> [REQUIRED WORK] Bring together all lines from the listing below that contain the string "komut".

Segment Start: EXTRACTED ENTRIES

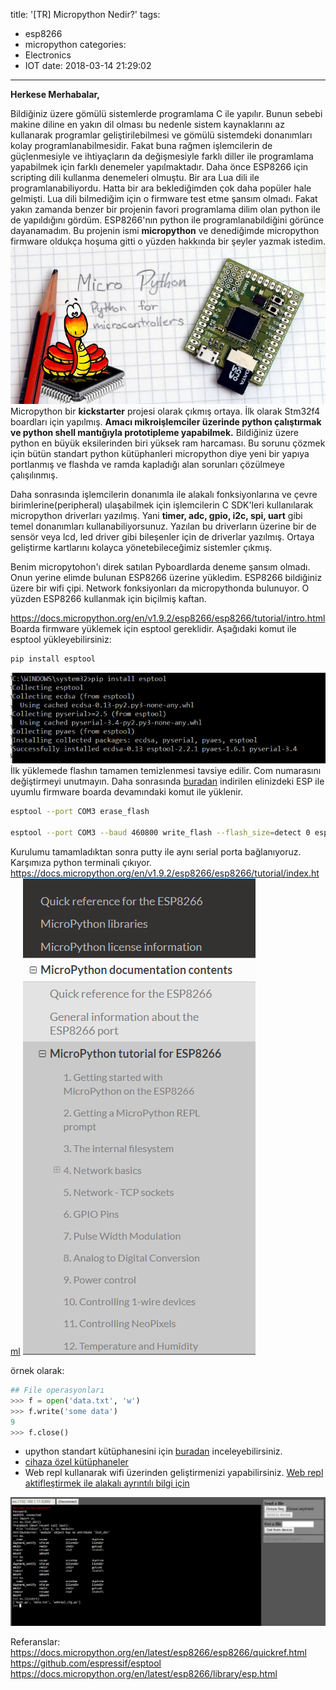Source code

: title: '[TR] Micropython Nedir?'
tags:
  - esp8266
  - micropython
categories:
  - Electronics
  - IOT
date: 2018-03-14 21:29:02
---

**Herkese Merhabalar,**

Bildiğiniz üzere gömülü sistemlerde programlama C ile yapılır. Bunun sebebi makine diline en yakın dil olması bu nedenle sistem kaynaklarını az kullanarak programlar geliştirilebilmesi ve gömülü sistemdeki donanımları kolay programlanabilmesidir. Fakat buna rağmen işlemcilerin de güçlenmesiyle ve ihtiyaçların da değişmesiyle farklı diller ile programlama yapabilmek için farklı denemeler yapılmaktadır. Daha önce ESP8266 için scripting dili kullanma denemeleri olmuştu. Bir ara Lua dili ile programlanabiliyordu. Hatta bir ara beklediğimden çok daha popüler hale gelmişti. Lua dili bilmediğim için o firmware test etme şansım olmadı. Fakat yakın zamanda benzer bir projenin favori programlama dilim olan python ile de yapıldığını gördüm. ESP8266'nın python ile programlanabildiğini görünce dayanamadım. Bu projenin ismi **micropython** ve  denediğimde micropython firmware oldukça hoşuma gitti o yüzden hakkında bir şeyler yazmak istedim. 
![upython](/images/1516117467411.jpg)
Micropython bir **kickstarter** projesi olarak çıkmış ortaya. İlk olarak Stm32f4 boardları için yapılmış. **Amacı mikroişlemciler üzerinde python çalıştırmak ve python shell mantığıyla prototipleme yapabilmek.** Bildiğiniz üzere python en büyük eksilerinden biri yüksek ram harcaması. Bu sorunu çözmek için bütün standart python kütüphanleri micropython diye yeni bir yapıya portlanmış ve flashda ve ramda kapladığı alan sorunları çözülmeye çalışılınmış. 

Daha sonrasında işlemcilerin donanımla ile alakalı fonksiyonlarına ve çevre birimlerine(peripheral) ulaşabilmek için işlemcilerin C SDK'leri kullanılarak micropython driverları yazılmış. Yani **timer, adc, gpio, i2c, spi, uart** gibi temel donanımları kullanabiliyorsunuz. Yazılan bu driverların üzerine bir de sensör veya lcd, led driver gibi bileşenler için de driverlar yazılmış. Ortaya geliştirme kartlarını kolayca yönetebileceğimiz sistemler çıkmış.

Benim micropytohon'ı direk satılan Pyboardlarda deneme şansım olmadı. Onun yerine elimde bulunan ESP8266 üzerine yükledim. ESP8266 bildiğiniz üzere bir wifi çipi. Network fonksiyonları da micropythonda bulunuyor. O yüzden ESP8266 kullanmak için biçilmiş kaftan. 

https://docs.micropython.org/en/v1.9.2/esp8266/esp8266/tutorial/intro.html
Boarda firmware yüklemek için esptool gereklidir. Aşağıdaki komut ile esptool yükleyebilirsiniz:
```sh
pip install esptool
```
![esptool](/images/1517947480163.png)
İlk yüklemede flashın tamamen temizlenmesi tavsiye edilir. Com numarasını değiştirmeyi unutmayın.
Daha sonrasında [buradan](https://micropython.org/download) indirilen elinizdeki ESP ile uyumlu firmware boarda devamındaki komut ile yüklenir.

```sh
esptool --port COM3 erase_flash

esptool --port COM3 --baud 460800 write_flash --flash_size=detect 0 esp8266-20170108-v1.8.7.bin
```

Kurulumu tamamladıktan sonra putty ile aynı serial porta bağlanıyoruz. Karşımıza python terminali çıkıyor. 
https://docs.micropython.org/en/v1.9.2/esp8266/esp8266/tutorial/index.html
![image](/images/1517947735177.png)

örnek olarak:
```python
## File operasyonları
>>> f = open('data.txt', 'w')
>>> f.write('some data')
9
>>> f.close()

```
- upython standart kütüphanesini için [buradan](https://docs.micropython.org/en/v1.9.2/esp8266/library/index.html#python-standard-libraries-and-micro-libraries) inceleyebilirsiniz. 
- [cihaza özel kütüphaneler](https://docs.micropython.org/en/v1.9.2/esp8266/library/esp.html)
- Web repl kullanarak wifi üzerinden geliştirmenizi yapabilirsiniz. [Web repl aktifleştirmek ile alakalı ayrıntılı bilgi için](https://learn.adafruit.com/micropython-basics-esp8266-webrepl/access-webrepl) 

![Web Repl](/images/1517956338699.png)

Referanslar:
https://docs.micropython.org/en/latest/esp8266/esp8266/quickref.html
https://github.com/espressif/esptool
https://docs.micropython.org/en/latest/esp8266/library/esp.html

Segment End: EXTRACTED ENTRIES
Segment Start: EXTRACTED ENTRIES

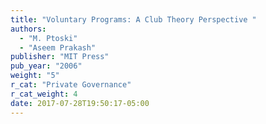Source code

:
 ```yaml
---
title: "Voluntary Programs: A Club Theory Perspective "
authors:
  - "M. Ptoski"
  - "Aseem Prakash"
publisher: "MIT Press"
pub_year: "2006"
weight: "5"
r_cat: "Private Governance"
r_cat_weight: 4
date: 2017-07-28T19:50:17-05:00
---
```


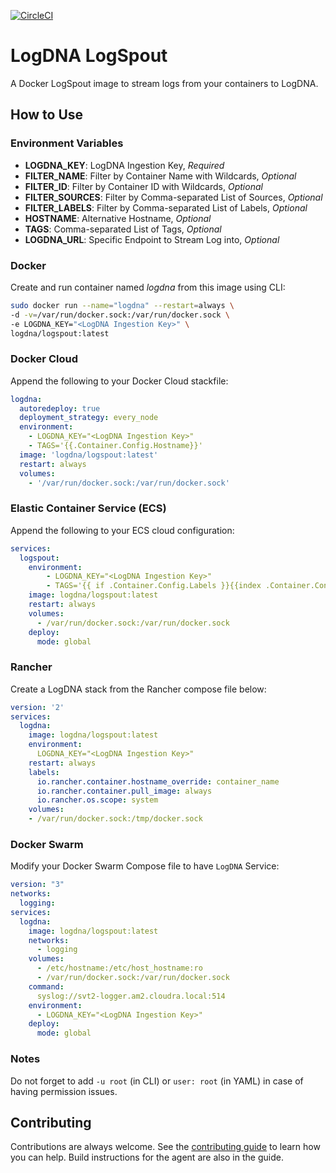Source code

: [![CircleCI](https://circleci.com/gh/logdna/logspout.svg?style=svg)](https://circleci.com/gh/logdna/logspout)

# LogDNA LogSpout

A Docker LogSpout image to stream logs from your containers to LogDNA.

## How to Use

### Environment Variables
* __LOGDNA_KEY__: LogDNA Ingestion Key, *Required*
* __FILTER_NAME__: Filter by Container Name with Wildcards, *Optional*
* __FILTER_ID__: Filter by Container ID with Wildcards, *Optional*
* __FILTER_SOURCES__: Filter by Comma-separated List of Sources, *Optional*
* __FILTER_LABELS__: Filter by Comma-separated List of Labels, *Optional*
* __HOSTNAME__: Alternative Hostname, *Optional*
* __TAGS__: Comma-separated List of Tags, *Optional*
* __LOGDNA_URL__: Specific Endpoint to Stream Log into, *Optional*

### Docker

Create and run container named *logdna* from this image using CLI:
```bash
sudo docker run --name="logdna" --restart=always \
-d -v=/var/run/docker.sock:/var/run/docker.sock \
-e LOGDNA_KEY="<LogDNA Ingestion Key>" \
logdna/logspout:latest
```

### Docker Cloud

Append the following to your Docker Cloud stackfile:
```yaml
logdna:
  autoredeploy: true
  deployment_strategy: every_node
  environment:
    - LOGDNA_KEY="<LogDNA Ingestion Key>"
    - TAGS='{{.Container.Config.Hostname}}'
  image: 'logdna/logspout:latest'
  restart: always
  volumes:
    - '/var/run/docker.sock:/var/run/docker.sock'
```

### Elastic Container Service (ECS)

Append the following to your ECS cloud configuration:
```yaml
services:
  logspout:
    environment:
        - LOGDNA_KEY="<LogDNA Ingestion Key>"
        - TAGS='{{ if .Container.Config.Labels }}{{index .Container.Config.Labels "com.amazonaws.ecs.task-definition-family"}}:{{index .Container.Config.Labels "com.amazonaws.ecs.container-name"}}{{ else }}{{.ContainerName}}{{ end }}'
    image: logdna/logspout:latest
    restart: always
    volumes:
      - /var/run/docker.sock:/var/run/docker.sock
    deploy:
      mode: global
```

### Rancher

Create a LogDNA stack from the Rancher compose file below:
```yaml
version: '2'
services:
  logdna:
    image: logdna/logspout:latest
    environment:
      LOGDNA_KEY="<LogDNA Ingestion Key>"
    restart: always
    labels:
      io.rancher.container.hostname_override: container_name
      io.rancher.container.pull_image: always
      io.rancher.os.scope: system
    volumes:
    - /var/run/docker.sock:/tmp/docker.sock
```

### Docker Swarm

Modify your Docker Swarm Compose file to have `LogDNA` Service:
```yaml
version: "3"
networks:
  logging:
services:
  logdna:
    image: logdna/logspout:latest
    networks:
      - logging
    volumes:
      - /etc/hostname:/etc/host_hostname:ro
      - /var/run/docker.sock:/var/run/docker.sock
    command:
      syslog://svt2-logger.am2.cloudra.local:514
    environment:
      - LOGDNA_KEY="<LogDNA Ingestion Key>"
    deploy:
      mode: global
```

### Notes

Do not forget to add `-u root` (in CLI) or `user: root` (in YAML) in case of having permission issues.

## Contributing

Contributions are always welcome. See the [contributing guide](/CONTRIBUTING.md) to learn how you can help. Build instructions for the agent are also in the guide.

Segment End: EXTRACTED ENTRIES

> [SOLUTION FOR THIS EXERCISE]
Boarda firmware yüklemek için esptool gereklidir. Aşağıdaki komut ile esptool yükleyebilirsiniz:
Daha sonrasında [buradan](https://micropython.org/download) indirilen elinizdeki ESP ile uyumlu firmware boarda devamındaki komut ile yüklenir.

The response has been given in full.